Set out exactly every line of the entries below, starting at the line that holds "Least occurring input variable: iv_012" and stopping after the line that holds "Least complex input bit: iv_016".

# [Source material]
+++++

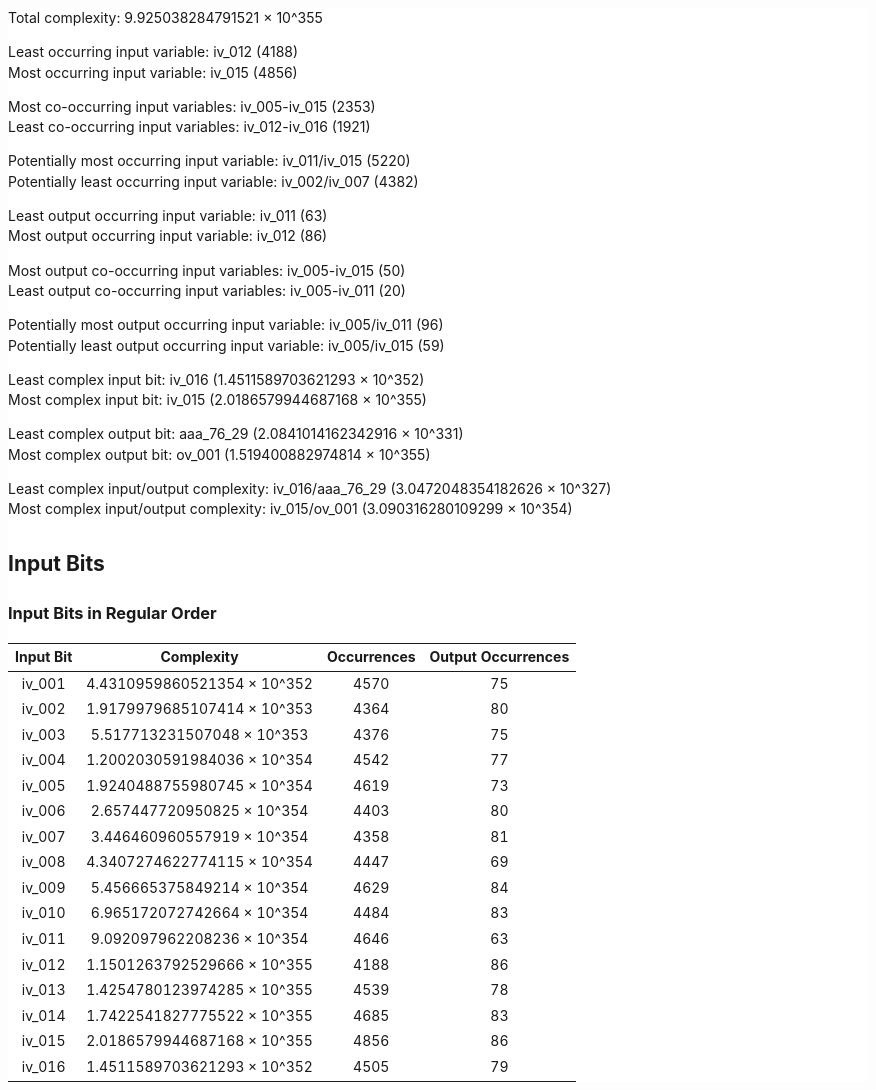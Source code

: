 Total complexity: 9.925038284791521 × 10^355

Least occurring input variable: iv_012 (4188)  
Most occurring input variable: iv_015 (4856)

Most co-occurring input variables: iv_005-iv_015 (2353)  
Least co-occurring input variables: iv_012-iv_016 (1921)

Potentially most occurring input variable: iv_011/iv_015 (5220)  
Potentially least occurring input variable: iv_002/iv_007 (4382)

Least output occurring input variable: iv_011 (63)  
Most output occurring input variable: iv_012 (86)

Most output co-occurring input variables: iv_005-iv_015 (50)  
Least output co-occurring input variables: iv_005-iv_011 (20)

Potentially most output occurring input variable: iv_005/iv_011 (96)  
Potentially least output occurring input variable: iv_005/iv_015 (59)

Least complex input bit: iv_016 (1.4511589703621293 × 10^352)  
Most complex input bit: iv_015 (2.0186579944687168 × 10^355)

Least complex output bit: aaa_76_29 (2.0841014162342916 × 10^331)  
Most complex output bit: ov_001 (1.519400882974814 × 10^355)

Least complex input/output complexity: iv_016/aaa_76_29 (3.0472048354182626 × 10^327)  
Most complex input/output complexity: iv_015/ov_001 (3.090316280109299 × 10^354)

## Input Bits

### Input Bits in Regular Order

| Input Bit | Complexity | Occurrences | Output Occurrences |
|:---------:|:----------:|:-----------:|:------------------:|
| iv_001 | 4.4310959860521354 × 10^352 | 4570 | 75 |
| iv_002 | 1.9179979685107414 × 10^353 | 4364 | 80 |
| iv_003 | 5.517713231507048 × 10^353 | 4376 | 75 |
| iv_004 | 1.2002030591984036 × 10^354 | 4542 | 77 |
| iv_005 | 1.9240488755980745 × 10^354 | 4619 | 73 |
| iv_006 | 2.657447720950825 × 10^354 | 4403 | 80 |
| iv_007 | 3.446460960557919 × 10^354 | 4358 | 81 |
| iv_008 | 4.3407274622774115 × 10^354 | 4447 | 69 |
| iv_009 | 5.456665375849214 × 10^354 | 4629 | 84 |
| iv_010 | 6.965172072742664 × 10^354 | 4484 | 83 |
| iv_011 | 9.092097962208236 × 10^354 | 4646 | 63 |
| iv_012 | 1.1501263792529666 × 10^355 | 4188 | 86 |
| iv_013 | 1.4254780123974285 × 10^355 | 4539 | 78 |
| iv_014 | 1.7422541827775522 × 10^355 | 4685 | 83 |
| iv_015 | 2.0186579944687168 × 10^355 | 4856 | 86 |
| iv_016 | 1.4511589703621293 × 10^352 | 4505 | 79 |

+++++

# [Answer to this exercise]
Least occurring input variable: iv_012 (4188)  
Most occurring input variable: iv_015 (4856)

Most co-occurring input variables: iv_005-iv_015 (2353)  
Least co-occurring input variables: iv_012-iv_016 (1921)

Potentially most occurring input variable: iv_011/iv_015 (5220)  
Potentially least occurring input variable: iv_002/iv_007 (4382)

Least output occurring input variable: iv_011 (63)  
Most output occurring input variable: iv_012 (86)

Most output co-occurring input variables: iv_005-iv_015 (50)  
Least output co-occurring input variables: iv_005-iv_011 (20)

Potentially most output occurring input variable: iv_005/iv_011 (96)  
Potentially least output occurring input variable: iv_005/iv_015 (59)

Least complex input bit: iv_016 (1.4511589703621293 × 10^352)  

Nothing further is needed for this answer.